-- Exercise details --
Every record below should be printed exactly, except for the pictures.
*** Opening of Records for processing ***
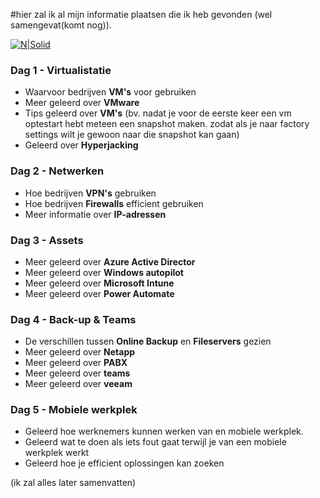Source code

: ﻿#hier zal ik al mijn informatie plaatsen die ik heb gevonden (wel samengevat(komt nog)).

[![N|Solid](https://www.get.be/fileadmin/template/img/get-logo.png)](https://www.get.be/)
 
### Dag 1 - Virtualistatie
- Waarvoor bedrijven **VM's** voor gebruiken
- Meer geleerd over **VMware**
- Tips geleerd over **VM's** (bv. nadat je voor de eerste keer een vm optestart hebt meteen een snapshot maken. zodat als je naar factory settings wilt je gewoon naar die snapshot kan gaan)
- Geleerd over **Hyperjacking**

### Dag 2 - Netwerken
- Hoe bedrijven **VPN's** gebruiken
- Hoe bedrijven **Firewalls** efficient gebruiken
- Meer informatie over **IP-adressen**

### Dag 3 - Assets
- Meer geleerd over **Azure Active Director**
- Meer geleerd over **Windows autopilot**
- Meer geleerd over **Microsoft Intune**
- Meer geleerd over **Power Automate**

### Dag 4 - Back-up & Teams
- De verschillen tussen **Online Backup** en **Fileservers** gezien
- Meer geleerd over **Netapp**
- Meer geleerd over **PABX**
- Meer geleerd over **teams**
- Meer geleerd over **veeam**

### Dag 5 - Mobiele werkplek
- Geleerd hoe werknemers kunnen werken van en mobiele werkplek.
- Geleerd wat te doen als iets fout gaat terwijl je van een mobiele werkplek werkt
- Geleerd hoe je efficient oplossingen kan zoeken


 

 
 
   
 


(ik zal alles later samenvatten)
*** Close of Records for processing ***
-- Solved problem --
Source code

: ﻿#hier zal ik al mijn informatie plaatsen die ik heb gevonden (wel samengevat(komt nog)).

[![N|Solid](https://www.get.be/fileadmin/template/img/get-logo.png)](https://www.get.be/)
 
### Dag 1 - Virtualistatie
- Waarvoor bedrijven **VM's** voor gebruiken
- Meer geleerd over **VMware**
- Tips geleerd over **VM's** (bv. nadat je voor de eerste keer een vm optestart hebt meteen een snapshot maken. zodat als je naar factory settings wilt je gewoon naar die snapshot kan gaan)
- Geleerd over **Hyperjacking**

### Dag 2 - Netwerken
- Hoe bedrijven **VPN's** gebruiken
- Hoe bedrijven **Firewalls** efficient gebruiken
- Meer informatie over **IP-adressen**

### Dag 3 - Assets
- Meer geleerd over **Azure Active Director**
- Meer geleerd over **Windows autopilot**
- Meer geleerd over **Microsoft Intune**
- Meer geleerd over **Power Automate**

### Dag 4 - Back-up & Teams
- De verschillen tussen **Online Backup** en **Fileservers** gezien
- Meer geleerd over **Netapp**
- Meer geleerd over **PABX**
- Meer geleerd over **teams**
- Meer geleerd over **veeam**

### Dag 5 - Mobiele werkplek
- Geleerd hoe werknemers kunnen werken van en mobiele werkplek.
- Geleerd wat te doen als iets fout gaat terwijl je van een mobiele werkplek werkt
- Geleerd hoe je efficient oplossingen kan zoeken


 

 
 
   
 


(ik zal alles later samenvatten)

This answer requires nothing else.